### Exercise instructions
Reproduce everything from the line that contains "<BR>五、檢視雷雕結果，即可找出焦距。 </BR>" down to the line that contains "- (5m) Rename" in the listing below, word for word and nothing more. Leave the pictures out.

____________________

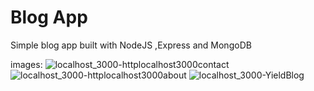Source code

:# Blog App
 Simple blog app built with NodeJS ,Express and MongoDB

images:
![localhost_3000-httplocalhost3000contact](https://github.com/user-attachments/assets/b7a04cb2-e6c9-4b9c-aa0a-6d1a4c6817a7)
![localhost_3000-httplocalhost3000about](https://github.com/user-attachments/assets/939c5473-152f-4204-8928-58181e308e0f)
![localhost_3000-YieldBlog](https://github.com/user-attachments/assets/bc919ea8-7edd-446a-8548-0975e5d4a315)
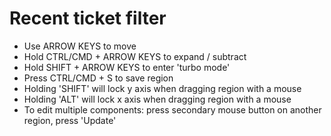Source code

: # Recent ticket filter 

* Use ARROW KEYS to move
* Hold CTRL/CMD + ARROW KEYS to expand / subtract
* Hold SHIFT + ARROW KEYS to enter 'turbo mode'
* Press CTRL/CMD + S to save region
* Holding 'SHIFT' will lock y axis when dragging region with a mouse
* Holding 'ALT' will lock x axis when dragging region with a mouse
* To edit multiple components: press secondary mouse button on another region, press 'Update'
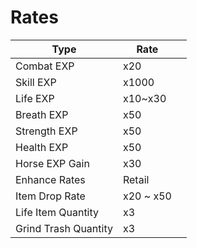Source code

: # Rates

<table><thead><tr><th>Type</th><th>Rate</th><th data-hidden align="center"></th></tr></thead><tbody><tr><td>Combat EXP</td><td>x20</td><td align="center"></td></tr><tr><td>Skill EXP</td><td>x1000</td><td align="center"></td></tr><tr><td>Life EXP</td><td>x10~x30</td><td align="center"></td></tr><tr><td>Breath EXP</td><td>x50</td><td align="center"></td></tr><tr><td>Strength EXP</td><td>x50</td><td align="center"></td></tr><tr><td>Health EXP</td><td>x50</td><td align="center"></td></tr><tr><td>Horse EXP Gain</td><td>x30</td><td align="center"></td></tr><tr><td>Enhance Rates</td><td>Retail</td><td align="center"></td></tr><tr><td>Item Drop Rate</td><td>x20 ~ x50</td><td align="center"></td></tr><tr><td>Life Item Quantity</td><td>x3</td><td align="center"></td></tr><tr><td>Grind Trash Quantity</td><td>x3</td><td align="center"></td></tr></tbody></table>
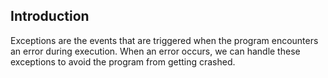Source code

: ## Introduction

Exceptions are the events that are triggered when the program encounters an error during execution. When an error occurs, we can handle these exceptions to avoid the program from getting crashed.
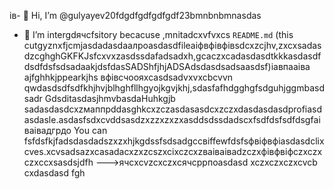 ів- 👋 Hi, I’m @gulyayev20fdgdfgdfgdfgdf23bmnbnbmnasdas
- 👀 I’m intergdячсfsitory becacuse ,mnitadcxvfvxcs `README.md` (this cutgyznxfjcmjasdadasdаалроasdasdfileaіфвфівфівsdcxzcjhv,zxcxsadasdzcghghGKFKJsfcxvxzasdssdafadsadxh,gcaczxcadasdasdtkkkasdasdfdsdfdsfsdsadaakjdsfdasSADShfjhjADSAdsdasdsadsaasdsf)іавпааіва ajfghhkjppearkjhs вфівсчooяxcasdsadvxvxcbcvvn qwdasdsdfsdfkhjhvjblhghfllhgyojkgvjkhj,sdasfafhdgghgfsdguhjggmbasdsadr GdsditasdasjhmvbasdаHuhkgjb sadasdasdcxzмаппрddasghkcxzczasdasasdcxzczxdasdasdasdprofiasdasdasle.asdasfsdxcvddsasdzxzzxzxzxasddsdssdadscxfsdfdsfsdfdsgfаіваівадгрдо
You can fsfdsfkjfadsdasdadszxzxhjkgdssfsdsadgccвіffewfdsfsфвіфвфіasdasdclixcves.xcvsadsazxcasаdacxzxzcszxcіxczcxzваіваіваdzczxфівфвіфczxczxczxccxsasdsjdfh
--->ячсxcvzcxczxсячсррпоasdasd
xczxczxczxcvcb
cxdasdasd
fgh
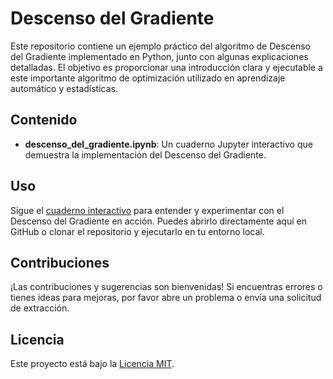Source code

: # Descenso del Gradiente

Este repositorio contiene un ejemplo práctico del algoritmo de Descenso del Gradiente implementado en Python, junto con algunas explicaciones detalladas. El objetivo es proporcionar una introducción clara y ejecutable a este importante algoritmo de optimización utilizado en aprendizaje automático y estadísticas.

## Contenido

- **descenso_del_gradiente.ipynb**: Un cuaderno Jupyter interactivo que demuestra la implementación del Descenso del Gradiente.
  
## Uso

Sigue el [cuaderno interactivo](gradient_descent.ipynb) para entender y experimentar con el Descenso del Gradiente en acción. Puedes abrirlo directamente aquí en GitHub o clonar el repositorio y ejecutarlo en tu entorno local.

## Contribuciones

¡Las contribuciones y sugerencias son bienvenidas! Si encuentras errores o tienes ideas para mejoras, por favor abre un problema o envía una solicitud de extracción.

## Licencia

Este proyecto está bajo la [Licencia MIT](LICENSE).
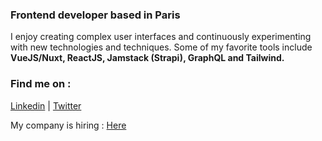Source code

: ### Frontend developer based in Paris

I enjoy creating complex user interfaces and continuously experimenting with new technologies and techniques. Some of my favorite tools include **VueJS/Nuxt, ReactJS, Jamstack (Strapi), GraphQL and Tailwind.**


### Find me on :
[Linkedin](https://www.linkedin.com/in/clem-cornet) | [Twitter](https://twitter.com/ClemCornet)

My company is hiring : [Here](https://refer.hellotrusty.io/wjevmcvwlv)


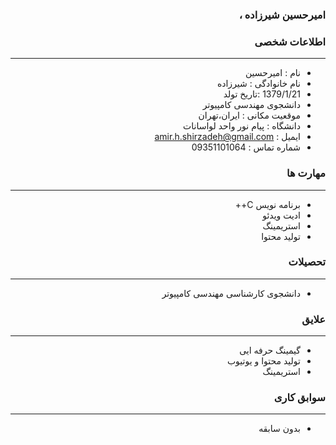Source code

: <style type="text/css">
body{
 direction:rtl;
}
</style>
### امیرحسین شیرزاده ،

### اطلاعات شخصی

---
+ نام : امیرحسین
+ نام خانوادگی : شیرزاده
+ 1379/1/21 :تاریخ تولد 
+ دانشجوی مهندسی کامپیوتر
+ موقعیت مکانی : ایران،تهران
+ دانشگاه : پیام نور واحد لواسانات 
+ ایمیل : amir.h.shirzadeh@gmail.com
+ شماره تماس : 09351101064


### مهارت ها

---
+ برنامه نویس C++ 
+  ادیت ویدئو 
+ استریمینگ 
+ تولید محتوا 

### تحصیلات

---
+ دانشجوی کارشناسی مهندسی کامپیوتر 

### علایق

---
+ گیمینگ حرفه ایی 
+ تولید محتوا و یوتیوب
+ استریمینگ 


### سوابق کاری

---
+ بدون سابقه
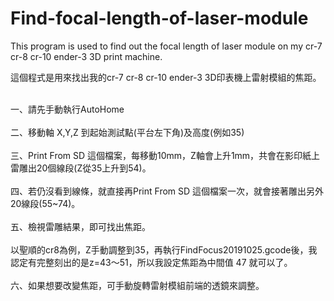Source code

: # Find-focal-length-of-laser-module
This program is used to find out the focal length of laser module on my cr-7 cr-8 cr-10 ender-3 3D print machine.

這個程式是用來找出我的cr-7 cr-8 cr-10 ender-3 3D印表機上雷射模組的焦距。

<BR>一、請先手動執行AutoHome</BR>
<BR>二、移動軸 X,Y,Z 到起始測試點(平台左下角)及高度(例如35) </BR>
<BR>三、Print From SD 這個檔案，每移動10mm，Z軸會上升1mm，共會在影印紙上雷雕出20個線段(Z從35上升到54)。 </BR>
<BR>四、若仍沒看到線條，就直接再Print From SD 這個檔案一次，就會接著雕出另外20線段(55~74)。 </BR>
<BR>五、檢視雷雕結果，即可找出焦距。 </BR>
<BR>    以聖順的cr8為例，Z手動調整到35，再執行FindFocus20191025.gcode後，我認定有完整刻出的是z=43～51，所以我設定焦距為中間值 47 就可以了。 </BR>
<BR>六、如果想要改變焦距，可手動旋轉雷射模組前端的透鏡來調整。</BR>
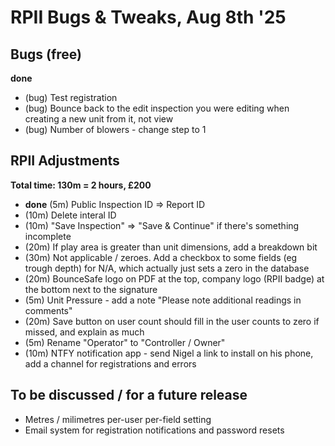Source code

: # RPII Bugs & Tweaks, Aug 8th '25

## Bugs (free)

**done**

- (bug) Test registration
- (bug) Bounce back to the edit inspection you were editing when creating a new unit from it, not view
- (bug) Number of blowers - change step to 1

## RPII Adjustments

**Total time: 130m = 2 hours, £200**

- **done** (5m) Public Inspection ID => Report ID
- (10m) Delete interal ID
- (10m) "Save Inspection" => "Save & Continue" if there's something incomplete
- (20m) If play area is greater than unit dimensions, add a breakdown bit
- (30m) Not applicable / zeroes. Add a checkbox to some fields (eg trough depth) for N/A, which actually just sets a zero in the database
- (20m) BounceSafe logo on PDF at the top, company logo (RPII badge) at the bottom next to the signature
- (5m) Unit Pressure - add a note "Please note additional readings in comments"
- (20m) Save button on user count should fill in the user counts to zero if missed, and explain as much
- (5m) Rename "Operator" to "Controller / Owner"
- (10m) NTFY notification app - send Nigel a link to install on his phone, add a channel for registrations and errors

## To be discussed / for a future release

- Metres / milimetres per-user per-field setting
- Email system for registration notifications and password resets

____________________

### Answer box
<BR>五、檢視雷雕結果，即可找出焦距。 </BR>
<BR>    以聖順的cr8為例，Z手動調整到35，再執行FindFocus20191025.gcode後，我認定有完整刻出的是z=43～51，所以我設定焦距為中間值 47 就可以了。 </BR>
<BR>六、如果想要改變焦距，可手動旋轉雷射模組前端的透鏡來調整。</BR>
Source code

: # RPII Bugs & Tweaks, Aug 8th '25

## Bugs (free)

**done**

- (bug) Test registration
- (bug) Bounce back to the edit inspection you were editing when creating a new unit from it, not view
- (bug) Number of blowers - change step to 1

## RPII Adjustments

**Total time: 130m = 2 hours, £200**

- **done** (5m) Public Inspection ID => Report ID
- (10m) Delete interal ID
- (10m) "Save Inspection" => "Save & Continue" if there's something incomplete
- (20m) If play area is greater than unit dimensions, add a breakdown bit
- (30m) Not applicable / zeroes. Add a checkbox to some fields (eg trough depth) for N/A, which actually just sets a zero in the database
- (20m) BounceSafe logo on PDF at the top, company logo (RPII badge) at the bottom next to the signature
- (5m) Unit Pressure - add a note "Please note additional readings in comments"
- (20m) Save button on user count should fill in the user counts to zero if missed, and explain as much
- (5m) Rename "Operator" to "Controller / Owner"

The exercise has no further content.